Blood isn’t like ink. It won’t stain glass or bare steel well because it wasn’t made to stick like ink is.
Our skin then, isn’t made to absorb liquids well. If it was, we’d be prone to more dangers than we are right now (also why many hazardous materials got removed from lead and ink) and this results in liquids like blood not sticking well on skin but liquids like ink which is made to stick, sticks. No surface is ever smooth and that’s pretty much how sticking works.
IamDonatella: There doesn’t seem to be a good answer yet, so I’ll take a common person’s crack at it. Honest answer? Hell, I don’t know 😂 But here’s what I found after like 20 minutes of googling. Maybe someone can elaborate.
Skin serves the function of being a barrier. Your skin is made up of a multitude of components, including cholesterol and ceramides. These create a proper ‘seal’ from the outside world. Think of it like a biological, squishy Saran Wrap.
Can’t link on mobile because I’m at work and yada yada, but according to the Journal of investigative dermatology, volume 126, issue 6, pages 1316-1322, published June 2006, it was found that 40nm particles deeply penetrated epidermal langerhans cells and the follicular epithelium of vellus hair openings. However, particles of 750 or 1,500 nanometers did not.

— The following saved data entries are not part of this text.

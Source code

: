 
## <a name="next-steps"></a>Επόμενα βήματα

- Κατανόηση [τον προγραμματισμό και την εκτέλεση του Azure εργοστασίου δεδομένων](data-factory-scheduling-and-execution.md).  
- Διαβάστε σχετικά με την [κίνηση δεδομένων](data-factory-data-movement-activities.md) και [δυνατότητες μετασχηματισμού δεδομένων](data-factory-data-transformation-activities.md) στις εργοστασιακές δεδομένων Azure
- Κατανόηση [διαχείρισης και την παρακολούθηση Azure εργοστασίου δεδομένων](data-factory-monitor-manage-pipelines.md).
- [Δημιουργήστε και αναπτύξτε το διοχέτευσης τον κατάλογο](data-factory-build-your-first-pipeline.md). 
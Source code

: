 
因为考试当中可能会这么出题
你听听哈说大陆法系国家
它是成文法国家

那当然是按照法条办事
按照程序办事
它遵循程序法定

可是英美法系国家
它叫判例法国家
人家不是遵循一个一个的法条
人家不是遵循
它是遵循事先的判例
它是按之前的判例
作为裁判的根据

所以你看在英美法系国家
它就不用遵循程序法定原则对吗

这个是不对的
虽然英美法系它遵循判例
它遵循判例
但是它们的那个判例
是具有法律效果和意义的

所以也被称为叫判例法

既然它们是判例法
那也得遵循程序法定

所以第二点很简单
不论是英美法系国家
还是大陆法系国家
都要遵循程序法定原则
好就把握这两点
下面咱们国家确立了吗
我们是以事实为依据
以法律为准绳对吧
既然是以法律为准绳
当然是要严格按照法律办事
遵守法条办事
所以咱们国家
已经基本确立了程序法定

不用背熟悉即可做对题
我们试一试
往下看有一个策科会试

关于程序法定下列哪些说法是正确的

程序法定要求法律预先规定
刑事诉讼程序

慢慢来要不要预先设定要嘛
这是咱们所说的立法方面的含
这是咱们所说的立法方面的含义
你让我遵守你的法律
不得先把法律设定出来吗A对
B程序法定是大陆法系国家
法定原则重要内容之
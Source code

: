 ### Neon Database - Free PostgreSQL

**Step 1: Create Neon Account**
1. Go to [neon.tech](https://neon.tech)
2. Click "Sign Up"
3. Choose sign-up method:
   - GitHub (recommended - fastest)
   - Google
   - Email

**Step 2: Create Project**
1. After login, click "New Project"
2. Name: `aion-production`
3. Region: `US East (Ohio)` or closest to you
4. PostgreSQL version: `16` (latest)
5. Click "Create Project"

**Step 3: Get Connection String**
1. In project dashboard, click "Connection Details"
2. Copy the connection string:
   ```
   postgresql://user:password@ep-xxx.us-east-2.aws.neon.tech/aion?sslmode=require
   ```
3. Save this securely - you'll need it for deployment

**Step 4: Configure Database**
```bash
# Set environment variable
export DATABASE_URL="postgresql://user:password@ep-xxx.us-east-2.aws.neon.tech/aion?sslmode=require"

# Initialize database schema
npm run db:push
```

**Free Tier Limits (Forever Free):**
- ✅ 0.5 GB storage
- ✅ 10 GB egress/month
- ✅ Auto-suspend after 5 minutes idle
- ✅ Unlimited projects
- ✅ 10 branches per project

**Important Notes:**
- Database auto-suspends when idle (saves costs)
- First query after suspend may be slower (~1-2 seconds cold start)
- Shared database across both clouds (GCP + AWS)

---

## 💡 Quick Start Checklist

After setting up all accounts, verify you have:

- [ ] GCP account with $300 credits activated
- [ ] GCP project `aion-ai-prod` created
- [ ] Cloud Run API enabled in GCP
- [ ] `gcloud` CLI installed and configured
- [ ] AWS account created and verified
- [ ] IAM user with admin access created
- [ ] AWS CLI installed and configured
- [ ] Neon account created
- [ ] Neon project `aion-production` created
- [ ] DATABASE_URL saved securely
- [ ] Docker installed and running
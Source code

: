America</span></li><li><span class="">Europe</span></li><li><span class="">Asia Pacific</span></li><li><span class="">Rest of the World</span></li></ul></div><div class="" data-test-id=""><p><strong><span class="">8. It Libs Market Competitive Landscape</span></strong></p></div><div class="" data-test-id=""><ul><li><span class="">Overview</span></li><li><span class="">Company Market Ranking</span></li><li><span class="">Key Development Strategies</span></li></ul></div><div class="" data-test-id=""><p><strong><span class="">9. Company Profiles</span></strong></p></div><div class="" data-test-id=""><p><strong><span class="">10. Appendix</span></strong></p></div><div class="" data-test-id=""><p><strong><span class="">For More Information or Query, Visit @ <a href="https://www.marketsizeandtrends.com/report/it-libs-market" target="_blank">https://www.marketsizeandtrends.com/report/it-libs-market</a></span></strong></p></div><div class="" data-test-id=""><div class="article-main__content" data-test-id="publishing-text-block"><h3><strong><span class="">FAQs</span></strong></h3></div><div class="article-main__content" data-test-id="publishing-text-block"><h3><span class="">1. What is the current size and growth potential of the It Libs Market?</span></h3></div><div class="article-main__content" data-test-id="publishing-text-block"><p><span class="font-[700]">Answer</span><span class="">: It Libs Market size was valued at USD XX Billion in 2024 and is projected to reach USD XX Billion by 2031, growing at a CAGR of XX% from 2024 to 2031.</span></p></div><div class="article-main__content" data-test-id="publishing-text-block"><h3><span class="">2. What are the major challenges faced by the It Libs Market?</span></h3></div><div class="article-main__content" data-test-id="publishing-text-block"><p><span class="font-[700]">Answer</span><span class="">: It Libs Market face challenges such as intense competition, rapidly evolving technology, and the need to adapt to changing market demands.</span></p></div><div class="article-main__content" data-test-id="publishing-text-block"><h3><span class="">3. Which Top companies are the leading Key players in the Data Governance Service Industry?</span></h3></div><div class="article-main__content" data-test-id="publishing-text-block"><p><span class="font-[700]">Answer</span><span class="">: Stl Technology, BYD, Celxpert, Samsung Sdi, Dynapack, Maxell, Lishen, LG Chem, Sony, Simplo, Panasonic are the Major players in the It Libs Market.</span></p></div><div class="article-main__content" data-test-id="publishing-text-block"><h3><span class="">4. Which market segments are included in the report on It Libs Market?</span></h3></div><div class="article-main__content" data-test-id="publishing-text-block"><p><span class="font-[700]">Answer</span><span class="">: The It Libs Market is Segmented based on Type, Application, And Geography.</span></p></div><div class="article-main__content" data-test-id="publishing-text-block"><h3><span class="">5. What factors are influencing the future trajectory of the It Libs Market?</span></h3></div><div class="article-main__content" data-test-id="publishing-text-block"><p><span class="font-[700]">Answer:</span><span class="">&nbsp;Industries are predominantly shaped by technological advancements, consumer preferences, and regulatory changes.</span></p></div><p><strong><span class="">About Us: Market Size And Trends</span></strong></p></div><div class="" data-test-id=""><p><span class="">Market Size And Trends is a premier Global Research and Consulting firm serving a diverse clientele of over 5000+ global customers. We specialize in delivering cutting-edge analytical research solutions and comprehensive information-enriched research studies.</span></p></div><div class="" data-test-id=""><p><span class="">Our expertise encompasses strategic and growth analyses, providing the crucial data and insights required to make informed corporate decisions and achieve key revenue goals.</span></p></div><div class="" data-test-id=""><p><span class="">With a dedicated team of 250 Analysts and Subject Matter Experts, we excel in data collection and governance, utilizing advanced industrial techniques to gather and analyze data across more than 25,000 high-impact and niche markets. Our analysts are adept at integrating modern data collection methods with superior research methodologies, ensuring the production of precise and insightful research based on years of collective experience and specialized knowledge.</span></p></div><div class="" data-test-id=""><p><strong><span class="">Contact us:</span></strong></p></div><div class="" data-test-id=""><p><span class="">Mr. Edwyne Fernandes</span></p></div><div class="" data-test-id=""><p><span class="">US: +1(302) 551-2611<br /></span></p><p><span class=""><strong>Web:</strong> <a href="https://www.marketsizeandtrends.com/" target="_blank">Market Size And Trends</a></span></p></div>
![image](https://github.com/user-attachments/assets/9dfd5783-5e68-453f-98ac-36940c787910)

Red blood cells contain hemoglobin, which is a transport molecule for oxygen in the blood. Hemoglobin also happens to be a pigment, giving red blood cells their name, and (from what I understand) blood its red color.
The size of a single red blood cell is 8 micrometers. This means that red blood cells cannot enter the follicles of the skin because they’re too big.
So.. yeah. Blood doesn’t stain the skin because the pigment is too large to enter the skin.
Also, you have to keep in mind that ink isn’t just one thing. There’s all *kinds* of inks, and their vehicles vary. A lot of ink vehicles contain specific binders, whereas blood doesn’t.
So yeah. Hope this helps! 🙂
bearpics16: Dried blood is very hard to get off of skin. It can take a bit of scraping. And blood on your tongue? That’s going to be there a while.
When blood coagulates, the proteins and other stuff in the blood interconnect and becomes very sticky and adherent. Blood likes to cling to hair, especially the tiny fuzz on people’s faces that you don’t even realize is there. It doesn’t bind to bare skin as well because it’s covered in oils. Basically the force binding blood together is stronger than the force binding to skin.
Fun fact, in the dental field when patients are conscious, we sometimes refer to blood as “rbc glue” or “red glue” because of how adherent it is. Like “don’t suction that rbc glue out of the socket”, or “wipe that red glue off the crown before it sticks”
RoxanneJefferson2300: A bloodstain is orange after you wash it 3 or 4 times in a tub but that’s normal…. Ain’t it, Norman?